Hesina’s own throat bobbed as she swallowed. She didn’t know what could have possibly left a scar so thick and so complete, a collar in its own right, but the sight of it exposed set her on edge.

Her mother drifted through the sitting room, under the painted beam, past two silk screens embroidered with cranes, and into Hesina’s inner chamber.

“Leave us,” she said when she reached her daughter’s vanity. Ming’er set down a pin. Hesina’s heart sank with it. The dowager queen had given a direct order; Ming’er couldn’t disobey. Still, Hesina hated to see the woman she cared for bow in submission. Ming’er drew the silk screens shut as she retreated, enclosing mother and daughter.

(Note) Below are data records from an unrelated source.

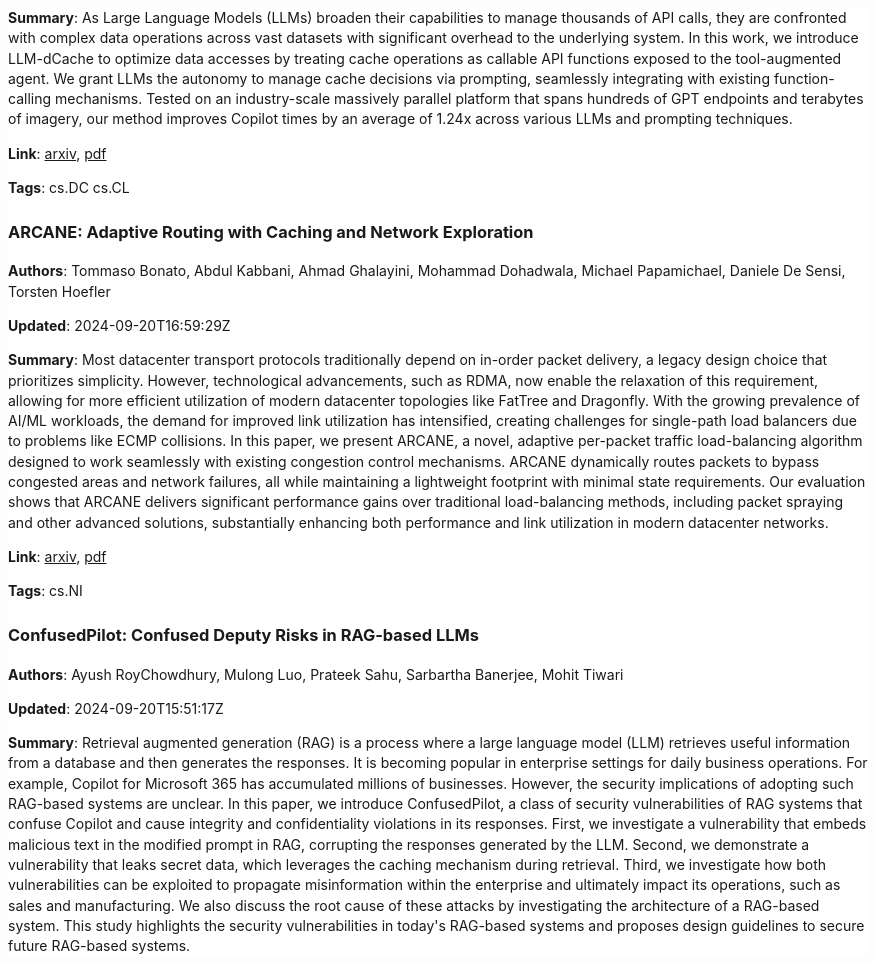 **Summary**: As Large Language Models (LLMs) broaden their capabilities to manage thousands of API calls, they are confronted with complex data operations across vast datasets with significant overhead to the underlying system. In this work, we introduce LLM-dCache to optimize data accesses by treating cache operations as callable API functions exposed to the tool-augmented agent. We grant LLMs the autonomy to manage cache decisions via prompting, seamlessly integrating with existing function-calling mechanisms. Tested on an industry-scale massively parallel platform that spans hundreds of GPT endpoints and terabytes of imagery, our method improves Copilot times by an average of 1.24x across various LLMs and prompting techniques.

**Link**: [arxiv](http://arxiv.org/abs/2406.06799v2),  [pdf](http://arxiv.org/pdf/2406.06799v2)

**Tags**: cs.DC cs.CL 



### ARCANE: Adaptive Routing with Caching and Network Exploration
**Authors**: Tommaso Bonato, Abdul Kabbani, Ahmad Ghalayini, Mohammad Dohadwala, Michael Papamichael, Daniele De Sensi, Torsten Hoefler

**Updated**: 2024-09-20T16:59:29Z

**Summary**: Most datacenter transport protocols traditionally depend on in-order packet delivery, a legacy design choice that prioritizes simplicity. However, technological advancements, such as RDMA, now enable the relaxation of this requirement, allowing for more efficient utilization of modern datacenter topologies like FatTree and Dragonfly. With the growing prevalence of AI/ML workloads, the demand for improved link utilization has intensified, creating challenges for single-path load balancers due to problems like ECMP collisions. In this paper, we present ARCANE, a novel, adaptive per-packet traffic load-balancing algorithm designed to work seamlessly with existing congestion control mechanisms. ARCANE dynamically routes packets to bypass congested areas and network failures, all while maintaining a lightweight footprint with minimal state requirements. Our evaluation shows that ARCANE delivers significant performance gains over traditional load-balancing methods, including packet spraying and other advanced solutions, substantially enhancing both performance and link utilization in modern datacenter networks.

**Link**: [arxiv](http://arxiv.org/abs/2407.21625v2),  [pdf](http://arxiv.org/pdf/2407.21625v2)

**Tags**: cs.NI 



### ConfusedPilot: Confused Deputy Risks in RAG-based LLMs
**Authors**: Ayush RoyChowdhury, Mulong Luo, Prateek Sahu, Sarbartha Banerjee, Mohit Tiwari

**Updated**: 2024-09-20T15:51:17Z

**Summary**: Retrieval augmented generation (RAG) is a process where a large language model (LLM) retrieves useful information from a database and then generates the responses. It is becoming popular in enterprise settings for daily business operations. For example, Copilot for Microsoft 365 has accumulated millions of businesses. However, the security implications of adopting such RAG-based systems are unclear.   In this paper, we introduce ConfusedPilot, a class of security vulnerabilities of RAG systems that confuse Copilot and cause integrity and confidentiality violations in its responses. First, we investigate a vulnerability that embeds malicious text in the modified prompt in RAG, corrupting the responses generated by the LLM. Second, we demonstrate a vulnerability that leaks secret data, which leverages the caching mechanism during retrieval. Third, we investigate how both vulnerabilities can be exploited to propagate misinformation within the enterprise and ultimately impact its operations, such as sales and manufacturing. We also discuss the root cause of these attacks by investigating the architecture of a RAG-based system. This study highlights the security vulnerabilities in today's RAG-based systems and proposes design guidelines to secure future RAG-based systems.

The dowager queen lifted a lock of Hesina’s hair and began curling it around a dowel, and Hesina tensed at the uncharacteristic gentleness. She should have said something daughterly, but there was no point in pretense with her mother, so she stayed silent and fixed her gaze on the slant of bronze mirror reflecting both their faces.

The resemblance never failed to startle Hesina. With irises more black than brown, skin more olive than peach, and ebony hair that never faded in the sun, each strand straight as bamboo, she and her mother were like the same person at two different points in life.